The named defendant in the case was Lee Bollinger, the president of the university, who fought for the university's existing affirmative action policies as a necessary plus factor in achieving greater diversity, a compelling interest of the University.
In March 2001, U.S. District Court Judge Bernard A. Friedman ruled that the admissions policies were unconstitutional because they "clearly consider" race and are "practically indistinguishable from a quota system." In May 2002, the Sixth Circuit Court of Appeals reversed the decision, citing the Bakke decision and allowing the use of race to further the "compelling interest" of diversity. The case was subsequently appealed to the Supreme Court. The Court agreed to hear the case, the first time the Court had heard cases on affirmative action since the landmark Bakke decision of 25 years prior.
On April 1, 2003 the US Supreme Court heard oral arguments for the case, which were allowed to be audio recorded for the public news media, only the second time the court has allowed public recording of an oral argument.
In the court's ruling, Justice O'Connor's majority opinion held that the United States Constitution "does not prohibit the law school's narrowly tailored use of race in admissions decisions to further a compelling interest in obtaining the educational benefits that flow from a diverse student body." The court noted that sometime in the future, perhaps twenty-five years hence, racial affirmative action would no longer be necessary in order to promote diversity. It said that while affirmative action was appropriate today, it should not become a permanent policy and that eventually a colorblind policy should be implemented. The opinion read, "Race-conscious admissions policies must be limited in time. The Court takes the Law School at its word that it would like nothing better than to find a race-neutral admissions formula and will terminate its use of racial preferences as soon as practicable.
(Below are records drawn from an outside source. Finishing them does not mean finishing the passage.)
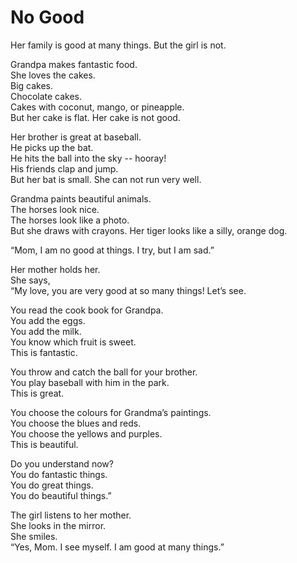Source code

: # No Good

Her family is good at many things. But the girl is not. 

Grandpa makes fantastic food.   
She loves the cakes.  
Big cakes.  
Chocolate cakes.  
Cakes with coconut, mango, or pineapple.  
But her cake is flat. Her cake is not good.

Her brother is great at baseball.  
He picks up the bat.  
He hits the ball into the sky -- hooray!  
His friends clap and jump.  
But her bat is small. She can not run very well. 

Grandma paints beautiful animals.  
The horses look nice.  
The horses look like a photo.   
But she draws with crayons. Her tiger looks like a silly, orange dog.

“Mom, I am no good at things. I try, but I am sad.”

Her mother holds her.  
She says,  
“My love, you are very good at so many things! Let’s see.

You read the cook book for Grandpa.   
You add the eggs.  
You add the milk.  
You know which fruit is sweet.  
This is fantastic.  

You throw and catch the ball for your brother.  
You play baseball with him in the park.  
This is great.

You choose the colours for Grandma’s paintings.  
You choose the blues and reds.  
You choose the yellows and purples.  
This is beautiful.

Do you understand now?  
You do fantastic things.  
You do great things.  
You do beautiful things.”

The girl listens to her mother.  
She looks in the mirror.  
She smiles.  
“Yes, Mom. I see myself. I am good at many things.”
The Court expects that 25 years from now, the use of racial preferences will no longer be necessary to further the interest approved today."
The decision largely upheld the decision in 1978's Regents of the University of California v. Bakke case which allowed race to be a consideration in admissions policy, but held that quotas were illegal.
Public universities and institutes of higher education across the nation are now allowed to use race as a plus in determining whether a student should be admitted. While race may not be the only factor, the court has specifically allowed any state board of admissions to take race into consideration along with other individualized factors in reviewing a student's application. O'Connor's opinion ends the inquiry as to whether diversity in higher education is a compelling governmental interest. As long as the program is narrowly tailored to achieve that end, the court will uphold it as Constitutional.
In the majority were Justices O'Connor, Stevens, Souter, Ginsburg, and Breyer. Justices Rehnquist, Scalia, Kennedy, and Thomas dissented.
The case was heard in conjunction with Gratz v. Bollinger, in which the Supreme Court struck down the University of Michigan's more rigid, point-based undergraduate affirmative action policy.